See a video, Plain Dealer article, photos and and the full report.


National Wildlife Federation, Physicians for Social Responsibility say global warming will affect minorities, the poor in cities the most
Wednesday, August 26, 2009
Michael Scott
Plain Dealer Reporter

Global warming will hit Cleveland and other American cities hardest - especially the poor, elderly and minorities who lack money for air conditioning or other home weatherization, two environmental groups said Tuesday.

Cleveland, Cincinnati and Toledo made a list of 30 U.S. cities that would suffer the worst health effects from global warming, issued in a new report by the National Wildlife Federation and Physicians for Social Responsibility.

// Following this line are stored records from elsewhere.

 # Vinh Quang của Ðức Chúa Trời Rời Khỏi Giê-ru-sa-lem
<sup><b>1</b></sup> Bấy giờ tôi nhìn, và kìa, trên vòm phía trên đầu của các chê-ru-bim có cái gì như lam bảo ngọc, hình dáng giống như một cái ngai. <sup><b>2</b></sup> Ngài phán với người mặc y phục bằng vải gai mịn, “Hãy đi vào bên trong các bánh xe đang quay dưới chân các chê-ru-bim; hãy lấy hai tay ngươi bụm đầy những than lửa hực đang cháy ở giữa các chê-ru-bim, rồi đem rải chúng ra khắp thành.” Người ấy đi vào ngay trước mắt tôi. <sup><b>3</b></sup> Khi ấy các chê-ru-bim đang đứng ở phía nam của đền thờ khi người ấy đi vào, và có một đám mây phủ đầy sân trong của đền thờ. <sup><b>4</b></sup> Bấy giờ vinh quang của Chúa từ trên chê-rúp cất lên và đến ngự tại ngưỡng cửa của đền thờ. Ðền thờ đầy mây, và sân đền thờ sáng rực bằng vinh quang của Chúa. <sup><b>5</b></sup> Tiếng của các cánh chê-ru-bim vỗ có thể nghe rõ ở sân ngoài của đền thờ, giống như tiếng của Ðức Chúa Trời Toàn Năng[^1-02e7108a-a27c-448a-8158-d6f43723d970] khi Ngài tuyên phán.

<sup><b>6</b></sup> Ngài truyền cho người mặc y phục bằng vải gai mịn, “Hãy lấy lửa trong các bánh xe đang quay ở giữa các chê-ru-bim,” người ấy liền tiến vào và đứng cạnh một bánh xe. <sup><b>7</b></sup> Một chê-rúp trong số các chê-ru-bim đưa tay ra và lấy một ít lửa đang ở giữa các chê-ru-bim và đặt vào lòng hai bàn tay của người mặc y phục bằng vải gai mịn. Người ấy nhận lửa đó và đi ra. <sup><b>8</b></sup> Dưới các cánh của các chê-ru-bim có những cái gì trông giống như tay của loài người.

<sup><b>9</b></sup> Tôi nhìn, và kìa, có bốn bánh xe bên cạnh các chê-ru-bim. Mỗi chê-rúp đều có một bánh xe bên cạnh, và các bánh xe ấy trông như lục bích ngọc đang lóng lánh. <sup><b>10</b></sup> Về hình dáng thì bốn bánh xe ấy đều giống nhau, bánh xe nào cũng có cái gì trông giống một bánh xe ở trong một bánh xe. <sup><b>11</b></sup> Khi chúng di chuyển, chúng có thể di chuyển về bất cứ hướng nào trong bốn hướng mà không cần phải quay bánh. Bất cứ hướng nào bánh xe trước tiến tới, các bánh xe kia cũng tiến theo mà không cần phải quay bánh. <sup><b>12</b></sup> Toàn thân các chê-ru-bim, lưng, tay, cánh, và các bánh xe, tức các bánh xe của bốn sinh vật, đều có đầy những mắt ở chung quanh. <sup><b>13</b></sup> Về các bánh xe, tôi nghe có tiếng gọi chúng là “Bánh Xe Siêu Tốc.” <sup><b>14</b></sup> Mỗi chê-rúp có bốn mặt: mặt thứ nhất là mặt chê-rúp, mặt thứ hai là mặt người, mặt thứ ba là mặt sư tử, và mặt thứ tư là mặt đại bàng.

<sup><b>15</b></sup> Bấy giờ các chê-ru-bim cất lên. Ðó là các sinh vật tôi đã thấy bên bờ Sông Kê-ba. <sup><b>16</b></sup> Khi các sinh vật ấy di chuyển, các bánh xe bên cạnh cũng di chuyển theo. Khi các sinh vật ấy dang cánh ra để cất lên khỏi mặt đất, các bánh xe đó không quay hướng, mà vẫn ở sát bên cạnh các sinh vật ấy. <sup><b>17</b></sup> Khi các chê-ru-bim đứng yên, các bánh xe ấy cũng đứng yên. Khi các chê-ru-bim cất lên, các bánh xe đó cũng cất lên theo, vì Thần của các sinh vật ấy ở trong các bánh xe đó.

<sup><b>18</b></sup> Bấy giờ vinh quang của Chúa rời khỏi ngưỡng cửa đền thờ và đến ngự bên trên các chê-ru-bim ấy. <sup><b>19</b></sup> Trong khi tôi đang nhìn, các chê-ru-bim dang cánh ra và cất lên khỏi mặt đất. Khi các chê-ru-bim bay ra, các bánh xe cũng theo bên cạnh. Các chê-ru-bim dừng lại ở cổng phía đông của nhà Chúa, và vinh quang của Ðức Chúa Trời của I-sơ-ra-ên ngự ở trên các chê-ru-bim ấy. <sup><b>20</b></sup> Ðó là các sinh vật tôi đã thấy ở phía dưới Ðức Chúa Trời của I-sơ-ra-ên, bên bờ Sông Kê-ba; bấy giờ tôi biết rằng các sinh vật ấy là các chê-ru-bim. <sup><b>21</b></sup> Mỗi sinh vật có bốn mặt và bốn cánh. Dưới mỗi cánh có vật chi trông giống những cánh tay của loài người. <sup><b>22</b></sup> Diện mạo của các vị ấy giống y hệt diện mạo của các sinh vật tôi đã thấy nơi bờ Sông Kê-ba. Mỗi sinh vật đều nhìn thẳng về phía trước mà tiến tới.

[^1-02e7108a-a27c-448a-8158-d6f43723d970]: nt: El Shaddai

Tracy Sabetta, NWF Ohio office

"Under any global-warming scenario, it is urban areas that will feel the heat the most," Tracy Sabetta of the NWF Ohio office said at a news conference on the solar-panel-covered rooftop of Cleveland's Environmental Health Watch on Lorain Avenue.

The report also asserts that air pollution in urban areas will increase with higher temperatures, bringing a greater risk of heart attacks, strokes and asthma attacks. Children, the elderly, the poor and people of color are especially vulnerable, the report said.

"The reality is that a higher number of minorities - of people of color - live in urban areas and live at or below poverty," Sabetta said. "That means that they will be among the most affected by extreme heat."

Urban areas already feel heat more acutely because asphalt, concrete and other structures absorb and reradiate heat, causing temperatures to be as much as 10 degrees higher than nearby rural areas, Sabetta said.

Further, 49 percent of Cleveland households are without central air conditioning and 30 percent of the population is living below the federal poverty level of $16,530 for a family of three, according to the report. That is more than double the national average, Sabetta said.

Other factors in determining which cities made the list included the average number of oppressively hot days each year, percentage of the city population living in poverty and the quantity of ground-level ozone pollution.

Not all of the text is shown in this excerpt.